Once the sugars enter the blood, they have different fates. Fructose and galactose are taken up in the liver and converted into glucose. Glucose continues to travel around in the blood. This additional glucose in the blood raises your blood glucose level, requiring the body to deal with the surge of glucose that occurs every time you eat a carbohydrate containing meal. To do this your pancreas makes a hormone called insulin, which acts on more transporters, this time to get glucose out of the blood and into the body’s cells, where it can be used as a fuel to produce energy. Excessive glucose is stored in our muscles as well as a small amount in the liver. This stored carbohydrate is known a glycogen, and this precisely the thing that you try to maximise by carb loading.

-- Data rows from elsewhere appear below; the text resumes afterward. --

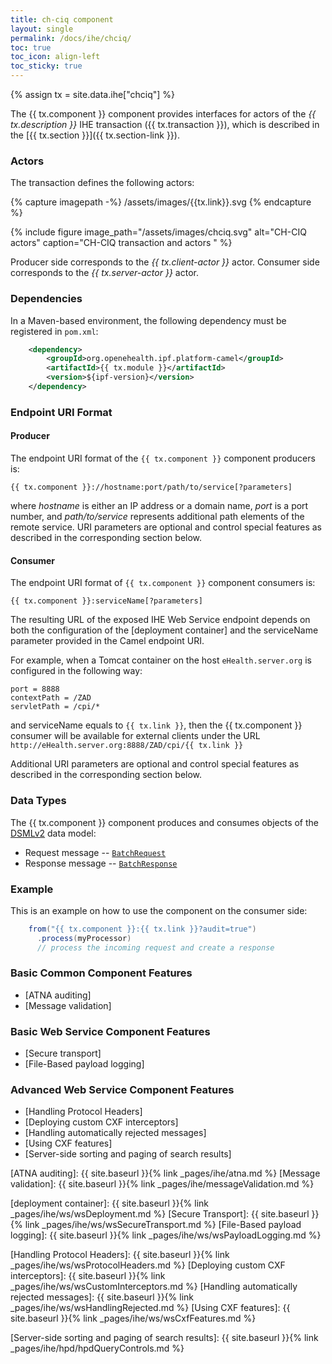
 ```yaml
---
title: ch-ciq component
layout: single
permalink: /docs/ihe/chciq/
toc: true
toc_icon: align-left
toc_sticky: true
---
```


{% assign tx = site.data.ihe["chciq"] %}

The {{ tx.component }} component provides interfaces for actors of the *{{ tx.description }}* IHE transaction ({{ tx.transaction }}),
which is described in the [{{ tx.section }}]({{ tx.section-link }}).

### Actors


The transaction defines the following actors:

{% capture imagepath -%}
/assets/images/{{tx.link}}.svg
{% endcapture %}

{% include figure image_path="/assets/images/chciq.svg" alt="CH-CIQ actors" caption="CH-CIQ transaction and actors " %}

Producer side corresponds to the *{{ tx.client-actor }}* actor.
Consumer side corresponds to the *{{ tx.server-actor }}* actor.

### Dependencies

In a Maven-based environment, the following dependency must be registered in `pom.xml`:

```xml
    <dependency>
        <groupId>org.openehealth.ipf.platform-camel</groupId>
        <artifactId>{{ tx.module }}</artifactId>
        <version>${ipf-version}</version>
    </dependency>
```

### Endpoint URI Format

#### Producer

The endpoint URI format of the `{{ tx.component }}` component producers is:

```
{{ tx.component }}://hostname:port/path/to/service[?parameters]
```

where *hostname* is either an IP address or a domain name, *port* is a port number, and *path/to/service*
represents additional path elements of the remote service.
URI parameters are optional and control special features as described in the corresponding section below.

#### Consumer

The endpoint URI format of `{{ tx.component }}` component consumers is:

```
{{ tx.component }}:serviceName[?parameters]
```

The resulting URL of the exposed IHE Web Service endpoint depends on both the configuration of the [deployment container]
and the serviceName parameter provided in the Camel endpoint URI.

For example, when a Tomcat container on the host `eHealth.server.org` is configured in the following way:

```
port = 8888
contextPath = /ZAD
servletPath = /cpi/*
```

and serviceName equals to `{{ tx.link }}`, then the {{ tx.component }} consumer will be available for external clients under the URL
`http://eHealth.server.org:8888/ZAD/cpi/{{ tx.link }}`

Additional URI parameters are optional and control special features as described in the corresponding section below.

### Data Types

The {{ tx.component }} component produces and consumes objects of the [DSMLv2](https://www.oasis-open.org/standards#dsmlv2) data model:

* Request message -- [`BatchRequest`](../../apidocs/org/openehealth/ipf/commons/ihe/hpd/stub/dsmlv2/BatchRequest.html)
* Response message -- [`BatchResponse`](../../apidocs/org/openehealth/ipf/commons/ihe/hpd/stub/dsmlv2/BatchResponse.html)

### Example

This is an example on how to use the component on the consumer side:

```java
    from("{{ tx.component }}:{{ tx.link }}?audit=true")
      .process(myProcessor)
      // process the incoming request and create a response
```


### Basic Common Component Features

* [ATNA auditing]
* [Message validation]

### Basic Web Service Component Features

* [Secure transport]
* [File-Based payload logging]

### Advanced Web Service Component Features

* [Handling Protocol Headers]
* [Deploying custom CXF interceptors]
* [Handling automatically rejected messages]
* [Using CXF features]
* [Server-side sorting and paging of search results]



[ATNA auditing]: {{ site.baseurl }}{% link _pages/ihe/atna.md %}
[Message validation]: {{ site.baseurl }}{% link _pages/ihe/messageValidation.md %}

[deployment container]: {{ site.baseurl }}{% link _pages/ihe/ws/wsDeployment.md %}
[Secure Transport]: {{ site.baseurl }}{% link _pages/ihe/ws/wsSecureTransport.md %}
[File-Based payload logging]: {{ site.baseurl }}{% link _pages/ihe/ws/wsPayloadLogging.md %}

[Handling Protocol Headers]: {{ site.baseurl }}{% link _pages/ihe/ws/wsProtocolHeaders.md %}
[Deploying custom CXF interceptors]: {{ site.baseurl }}{% link _pages/ihe/ws/wsCustomInterceptors.md %}
[Handling automatically rejected messages]: {{ site.baseurl }}{% link _pages/ihe/ws/wsHandlingRejected.md %}
[Using CXF features]: {{ site.baseurl }}{% link _pages/ihe/ws/wsCxfFeatures.md %}

[Server-side sorting and paging of search results]: {{ site.baseurl }}{% link _pages/ihe/hpd/hpdQueryControls.md %}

Contrary to popular belief, carbohydrate eaten when you are not active does not get converted to fat, it’s stored as glycogen. The only time that the body will convert carbohydrate into fat is when you’ve completely filled your storage capacity for glycogen in the muscles, and you’re still eating more carbs. This is incredibly difficult to do for anyone doing regular exercise. The only time this would happen to a significant extent is when you have someone not exercising and over-consuming carbs – for example a couch potato who consumes a lot of high carbs foods (eg. lollies, starchy foods, soft drink, etc.). So don’t worry about eating carbs at night, it’s a myth and a bit silly when you think about it. Why would athletes go to all the effort of carb loading if it just made them fatter?

That’s not to say overeating carbs doesn’t have an indirect effect on body fat levels. When you eat carbohydrate it’s still an energy source that the body has to either burn or store. This means that if it uses up some of this carbohydrate as a fuel source (which increases after you eat carbs), it spares the equivalent amount of stored fat that might have been otherwise burnt up. So whilst carbs don’t technically store as fat and the time you eat them doesn’t make any difference, they still contribute to the total energy you’re eating and hence your weight.

So that’s the rundown on carbohydrate. For the next blog I’ll take a closer look at protein – where we get it from, what we use it for other than producing energy, and how much do we need to maximise the benefits of training.